Letters to the Editor

Letters posted here are associated with the following article:
Obama wins seven of 12 delegates and 60 percent of caucus-goers' votes in the nation's least-populous state.
The letters thread is now closed.
  • Jack Spark

    "If Clinton's age (60) means she should have the Presidential spot before she gets too old, then it would follow that she should not run when she is 64 or 68. If McCain wins and serves four or eight years, should Clinton not run against him?"

    a) you're taking her age out of the context it's placed in. I didn't say she couldn't run again due to her age. I said relative to Obama's age, it makes more logical sense (as opposed to the other kind) that she be on the top.
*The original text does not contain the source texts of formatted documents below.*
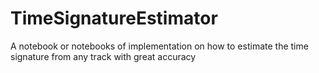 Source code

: # TimeSignatureEstimator
A notebook or notebooks of implementation on how to estimate the time signature from any track with great accuracy 
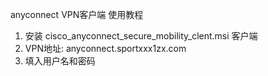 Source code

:anyconnect VPN客户端 使用教程
1. 安装 cisco_anyconnect_secure_mobility_clent.msi 客户端
2. VPN地址: anyconnect.sportxxx1zx.com
3. 填入用户名和密码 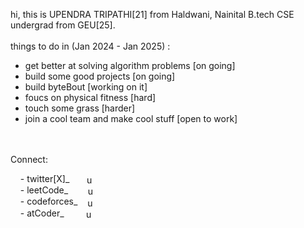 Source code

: <!--
*ud1-t/ud1-t* is a ✨ special ✨ repository because its README.md (this file) appears on your GitHub profile.

Here are some ideas to get you started:

* 🔭 I’m currently working on ...
* 🌱 I’m currently learning ...
* 👯 I’m looking to collaborate on ...
* 🤔 I’m looking for help with ...
* 💬 Ask me about ...
* 📫 How to reach me: ...
* 😄 Pronouns: ...
* ⚡ Fun fact: ...
-->

hi, this is UPENDRA TRIPATHI[21] from Haldwani, Nainital B.tech CSE undergrad from GEU[25].<br><br>
things to do in (Jan 2024 - Jan 2025) :
* get better at solving algorithm problems [on going]
* build some good projects [on going]
* build byteBout [working on it]
* foucs on physical fitness [hard]
* touch some grass [harder]
* join a cool team and make cool stuff [open to work]
  <br><br><br>



Connect:
<p>
 ‎  ‎  ‎  ‎ - twitter[X]_ ‎  ‎  ‎  ‎ ‎   ‎ <a href="https://twitter.com/ud1tsocial" target="blank"><img align="center" src="https://raw.githubusercontent.com/rahuldkjain/github-profile-readme-generator/master/src/images/icons/Social/twitter.svg" alt="ud1tsocial" height="16" width="16" /></a><br>
 ‎  ‎  ‎  ‎ - leetCode_ ‎  ‎  ‎  ‎ ‎   ‎  ‎ <a href="https://leetcode.com/uditpudit" target="blank"><img align="center" src="https://upload.wikimedia.org/wikipedia/commons/thumb/a/ab/LeetCode_logo_white_no_text.svg/1200px-LeetCode_logo_white_no_text.svg.png" alt="uditpudit" height="16" width="14" /></a><br>
 ‎  ‎  ‎  ‎ - codeforces_ ‎  ‎  ‎ <a href="https://codeforces.com/profile/uditpudit" target="blank"><img align="center" src="https://cdn.iconscout.com/icon/free/png-256/free-code-forces-3521352-2944796.png?f=webp" alt="uditpudit" height="16" width="14" /></a><br>
 ‎  ‎  ‎  ‎ - atCoder_ ‎  ‎  ‎  ‎  ‎ ‎  ‎   ‎ <a href="https://atcoder.jp/users/uditpudit" target="blank"><img align="center" src="https://user-images.githubusercontent.com/63050133/151978916-3b2ea906-152e-4e09-b2ed-250c08498b6d.png" alt="uditpudit" height="16" width="16" /></a>
</p>
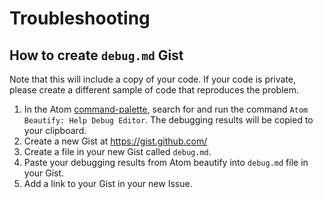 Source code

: # Troubleshooting

## How to create `debug.md` Gist

Note that this will include a copy of your code.
If your code is private, please create a different sample of code that reproduces the problem.

1. In the Atom [command-palette](https://atom.io/packages/command-palette),
search for and run the command `Atom Beautify: Help Debug Editor`.
The debugging results will be copied to your clipboard.  
2. Create a new Gist at https://gist.github.com/  
3. Create a file in your new Gist called `debug.md`.  
4. Paste your debugging results from Atom beautify into `debug.md` file in your Gist.  
5. Add a link to your Gist in your new Issue.
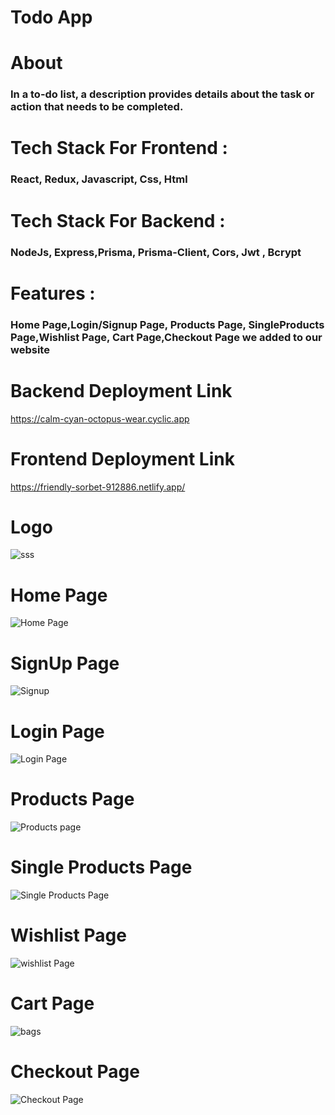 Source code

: <h1>Todo App</h1>

<h1>About</h1>

<h3>In a to-do list, a description provides details about the task or action that needs to be completed.</h3>


<h1>Tech Stack For Frontend :</h1> <h3>React, Redux, Javascript, Css, Html</h3>

<h1>Tech Stack For Backend :</h1> <h3>NodeJs, Express,Prisma, Prisma-Client, Cors, Jwt , Bcrypt</h3>

<h1>Features :</h1> <h3>Home Page,Login/Signup Page, Products Page, SingleProducts Page,Wishlist Page, Cart Page,Checkout Page  we added  to our website</h3>

<h1>Backend Deployment Link </h1>

https://calm-cyan-octopus-wear.cyclic.app


<h1>Frontend Deployment Link </h1>

https://friendly-sorbet-912886.netlify.app/


<h1>Logo</h1>

![sss](https://user-images.githubusercontent.com/110049484/221616098-49dc4b14-adb3-4276-a83a-435be3fdb5e9.png)


<h1>Home Page</h1>

![Home Page](https://user-images.githubusercontent.com/110049484/221607896-5be7bcbf-4dfc-483a-be75-8f2042876b71.PNG)


<h1>SignUp Page</h1>


![Signup](https://user-images.githubusercontent.com/110049484/221609783-76412a0d-7d09-4980-847c-a3fb3af1130f.PNG)



<h1>Login Page</h1>

![Login Page](https://user-images.githubusercontent.com/110049484/221609576-a114c587-b5d9-42f7-b409-6d3809d16855.PNG)


<h1>Products Page</h1>

![Products page](https://user-images.githubusercontent.com/110049484/221613408-0da1e4b1-cc7b-4444-88f7-49311829c192.PNG)



<h1>Single Products Page</h1>

![Single Products Page](https://user-images.githubusercontent.com/110049484/221613627-48a56731-01dc-4d0e-9dcc-eb5b4e238f2a.PNG)



<h1>Wishlist Page</h1>

![wishlist Page](https://user-images.githubusercontent.com/110049484/221613776-575ab916-8872-491a-866f-0bb33aa1b268.PNG)



<h1>Cart Page</h1>


![bags](https://user-images.githubusercontent.com/110049484/221614176-7e6ab6c8-ffd3-4603-8308-854e35829813.PNG)




<h1>Checkout Page</h1>

![Checkout Page](https://user-images.githubusercontent.com/110049484/221614376-6c006498-f262-4134-a9ad-0892b17e3f79.PNG)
I'd flip-flop that if their ages were flip-flopped

    b) despite that, I'd say she probably shouldn't run again should the Dem lose. I think her window would have passed (though that has less to do with age)

    "The idea that Obama should not take the Presidential nomination if the majority of Democrats and elected delegates choose him, under the rationale that he should give up his seat for the white candidate, is likely to cause a backlash from all but Clinton's most ardent supporters. Hush that fuss."

    Your first problem is the line "if a majority of Democrats". He currently doesn't have a majority of Democrats, so I wouldn't necessarily assume he will by then.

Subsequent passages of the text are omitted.